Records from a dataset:

-- -- --

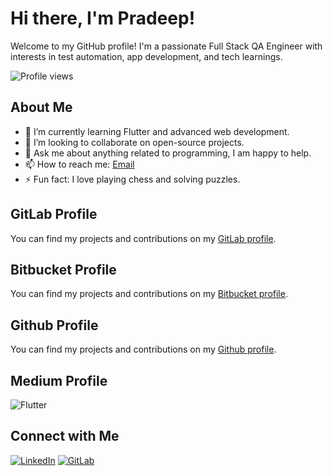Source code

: # Hi there, I'm Pradeep!

Welcome to my GitHub profile! I'm a passionate Full Stack QA Engineer with interests in test automation, app development, and tech learnings.

![Profile views](https://github.com/pradapjackie)

## About Me

- 🌱 I’m currently learning Flutter and advanced web development.
- 👯 I’m looking to collaborate on open-source projects.
- 💬 Ask me about anything related to programming, I am happy to help.
- 📫 How to reach me: [Email](mailto:pradapjackie@gmail.com)
- ⚡ Fun fact: I love playing chess and solving puzzles.

## GitLab Profile

You can find my projects and contributions on my [GitLab profile](https://gitlab.com/pradapjackie).

## Bitbucket Profile

You can find my projects and contributions on my [Bitbucket profile](https://bitbucket.org/pradapjackie/).

## Github Profile

You can find my projects and contributions on my [Github profile](https://github.com/pradapjackie).

## Medium Profile

![Flutter](https://img.shields.io/badge/Flutter-02569B?style=for-the-badge&logo=flutter&logoColor=white)

## Connect with Me

[![LinkedIn](https://img.shields.io/badge/LinkedIn-blue?style=for-the-badge&logo=linkedin&logoColor=white)](https://www.linkedin.com/in/pradap-pandiyan/)
[![GitLab](https://img.shields.io/badge/GitLab-FC6D26?style=for-the-badge&logo=gitlab&logoColor=white)](https://gitlab.com/pradapjackie)
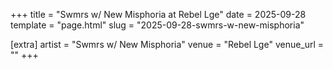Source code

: +++
title = "Swmrs w/ New Misphoria at Rebel Lge"
date = 2025-09-28
template = "page.html"
slug = "2025-09-28-swmrs-w-new-misphoria"

[extra]
artist = "Swmrs w/ New Misphoria"
venue = "Rebel Lge"
venue_url = ""
+++
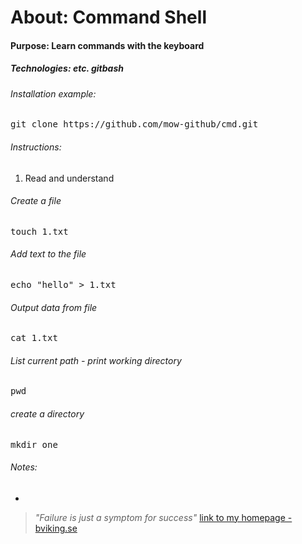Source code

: # About: Command Shell 
#### Purpose: Learn commands with the keyboard
##### Technologies: etc. gitbash

###### Installation example:
<pre>git clone https://github.com/mow-github/cmd.git</pre>

###### Instructions:
1. Read and understand

###### Create a file
<pre>touch 1.txt</pre>

###### Add text to the file
<pre>echo "hello" > 1.txt</pre>

###### Output data from file
<pre>cat 1.txt</pre>

###### List current path - print working directory
<pre>pwd</pre>

###### create a directory
<pre>mkdir one</pre>








###### Notes:
* 

> _"Failure is just a symptom for success"_
[link to my homepage - bviking.se ](https://www.bviking.se)
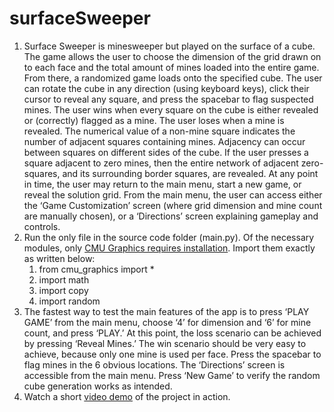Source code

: # surfaceSweeper
   1. Surface Sweeper is minesweeper but played on the surface of a cube. The game allows the user to choose the dimension of the grid drawn on to each face and the total amount of mines loaded into the entire game. From there, a randomized game loads onto the specified cube. The user can rotate the cube in any direction (using keyboard keys), click their cursor to reveal any square, and press the spacebar to flag suspected mines. The user wins when every square on the cube is either revealed or (correctly) flagged as a mine. The user loses when a mine is revealed. The numerical value of a non-mine square indicates the number of adjacent squares containing mines. Adjacency can occur between squares on different sides of the cube. If the user presses a square adjacent to zero mines, then the entire network of adjacent zero-squares, and its surrounding border squares, are revealed. At any point in time, the user may return to the main menu, start a new game, or reveal the solution grid. From the main menu, the user can access either the ‘Game Customization’ screen (where grid dimension and mine count are manually chosen), or a ‘Directions’ screen explaining gameplay and controls.
2. Run the only file in the source code folder (main.py). Of the necessary modules, only [CMU Graphics requires installation](https://academy.cs.cmu.edu/desktop). Import them exactly as written below:
   1. from cmu_graphics import *
   2. import math
   3. import copy
   4. import random
3. The fastest way to test the main features of the app is to press ‘PLAY GAME’ from the main menu, choose ‘4’ for dimension and ‘6’ for mine count, and press ‘PLAY.’ At this point, the loss scenario can be achieved by pressing ‘Reveal Mines.’ The win scenario should be very easy to achieve, because only one mine is used per face. Press the spacebar to flag mines in the 6 obvious locations. The ‘Directions’ screen is accessible from the main menu. Press ‘New Game’ to verify the random cube generation works as intended.
4. Watch a short [video demo](﻿www.youtube.com/watch?v=4L4Lw6IbYbw&ab_channel=JacobBraginsky) of the project in action.
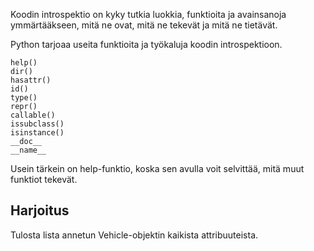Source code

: Koodin introspektio on kyky tutkia luokkia, funktioita ja avainsanoja ymmärtääkseen, mitä ne ovat, mitä ne tekevät ja mitä ne tietävät.

Python tarjoaa useita funktioita ja työkaluja koodin introspektioon.

    help()
    dir() 
    hasattr() 
    id() 
    type() 
    repr() 
    callable() 
    issubclass() 
    isinstance() 
    __doc__ 
    __name__ 

Usein tärkein on help-funktio, koska sen avulla voit selvittää, mitä muut funktiot tekevät.

Harjoitus
--------

Tulosta lista annetun Vehicle-objektin kaikista attribuuteista.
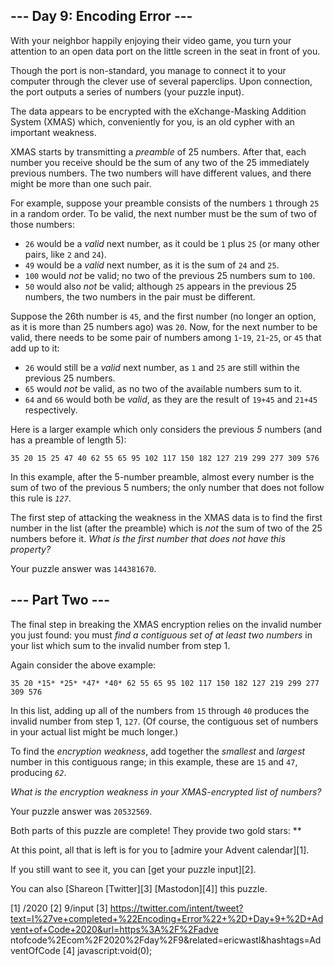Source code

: 
## --- Day 9: Encoding Error ---

With your neighbor happily enjoying their video game, you turn your attention to an open data port on the little screen in the seat in
front of you.

Though the port is non-standard, you manage to connect it to your computer through the clever use of several paperclips. Upon
connection, the port outputs a series of numbers (your puzzle input).

The data appears to be encrypted with the eXchange-Masking Addition System (XMAS) which, conveniently for you, is an old cypher with an
important weakness.

XMAS starts by transmitting a *preamble* of 25 numbers. After that, each number you receive should be the sum of any two of the 25
immediately previous numbers. The two numbers will have different values, and there might be more than one such pair.

For example, suppose your preamble consists of the numbers `1` through `25` in a random order. To be valid, the next number must be the
sum of two of those numbers:

* `26` would be a *valid* next number, as it could be `1` plus `25` (or many other pairs, like `2` and `24`).
* `49` would be a *valid* next number, as it is the sum of `24` and `25`.
* `100` would *not* be valid; no two of the previous 25 numbers sum to `100`.
* `50` would also *not* be valid; although `25` appears in the previous 25 numbers, the two numbers in the pair must be different.

Suppose the 26th number is `45`, and the first number (no longer an option, as it is more than 25 numbers ago) was `20`. Now, for the
next number to be valid, there needs to be some pair of numbers among `1`-`19`, `21`-`25`, or `45` that add up to it:

* `26` would still be a *valid* next number, as `1` and `25` are still within the previous 25 numbers.
* `65` would *not* be valid, as no two of the available numbers sum to it.
* `64` and `66` would both be *valid*, as they are the result of `19+45` and `21+45` respectively.

Here is a larger example which only considers the previous *5* numbers (and has a preamble of length 5):

`35
20
15
25
47
40
62
55
65
95
102
117
150
182
127
219
299
277
309
576
`

In this example, after the 5-number preamble, almost every number is the sum of two of the previous 5 numbers; the only number that does
not follow this rule is *`127`*.

The first step of attacking the weakness in the XMAS data is to find the first number in the list (after the preamble) which is *not*
the sum of two of the 25 numbers before it. *What is the first number that does not have this property?*

Your puzzle answer was `144381670`.

## --- Part Two ---

The final step in breaking the XMAS encryption relies on the invalid number you just found: you must *find a contiguous set of at least
two numbers* in your list which sum to the invalid number from step 1.

Again consider the above example:

`35
20
*15*
*25*
*47*
*40*
62
55
65
95
102
117
150
182
127
219
299
277
309
576
`

In this list, adding up all of the numbers from `15` through `40` produces the invalid number from step 1, `127`. (Of course, the
contiguous set of numbers in your actual list might be much longer.)

To find the *encryption weakness*, add together the *smallest* and *largest* number in this contiguous range; in this example, these are
`15` and `47`, producing *`62`*.

*What is the encryption weakness in your XMAS-encrypted list of numbers?*

Your puzzle answer was `20532569`.

Both parts of this puzzle are complete! They provide two gold stars: **

At this point, all that is left is for you to [admire your Advent calendar][1].

If you still want to see it, you can [get your puzzle input][2].

You can also [Shareon [Twitter][3] [Mastodon][4]] this puzzle.

[1] /2020
[2] 9/input
[3] https://twitter.com/intent/tweet?text=I%27ve+completed+%22Encoding+Error%22+%2D+Day+9+%2D+Advent+of+Code+2020&url=https%3A%2F%2Fadve
ntofcode%2Ecom%2F2020%2Fday%2F9&related=ericwastl&hashtags=AdventOfCode
[4] javascript:void(0);

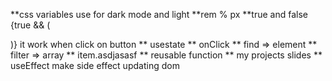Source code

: **css variables use for dark mode and light
**rem % px
**true and false {true && (<div></div>)} it work when click on button
** usestate 
** onClick
** find => element
** filter => array
** item.asdjasasf
** reusable function
** my projects slides
** useEffect make side effect updating dom 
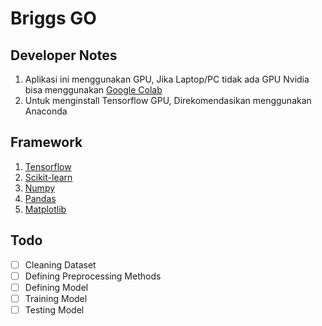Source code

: # Briggs GO

## Developer Notes
1. Aplikasi ini menggunakan GPU, Jika Laptop/PC tidak ada GPU Nvidia bisa menggunakan [Google Colab](https://colab.research.google.com/)
2. Untuk menginstall Tensorflow GPU, Direkomendasikan menggunakan Anaconda


## Framework
1. [Tensorflow](https://www.tensorflow.org/)
2. [Scikit-learn](https://scikit-learn.org/stable/)
3. [Numpy](https://numpy.org/)
4. [Pandas](https://pandas.pydata.org/)
5. [Matplotlib](https://matplotlib.org/)

## Todo
- [ ] Cleaning Dataset
- [ ] Defining Preprocessing Methods
- [ ] Defining Model
- [ ] Training Model
- [ ] Testing Model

-- -- --

▸ **Exercise**
Copy out every line of the data that includes "related".

▸ **Answer box**
- 💬 Ask me about anything related to programming, I am happy to help.
ntofcode%2Ecom%2F2020%2Fday%2F9&related=ericwastl&hashtags=AdventOfCode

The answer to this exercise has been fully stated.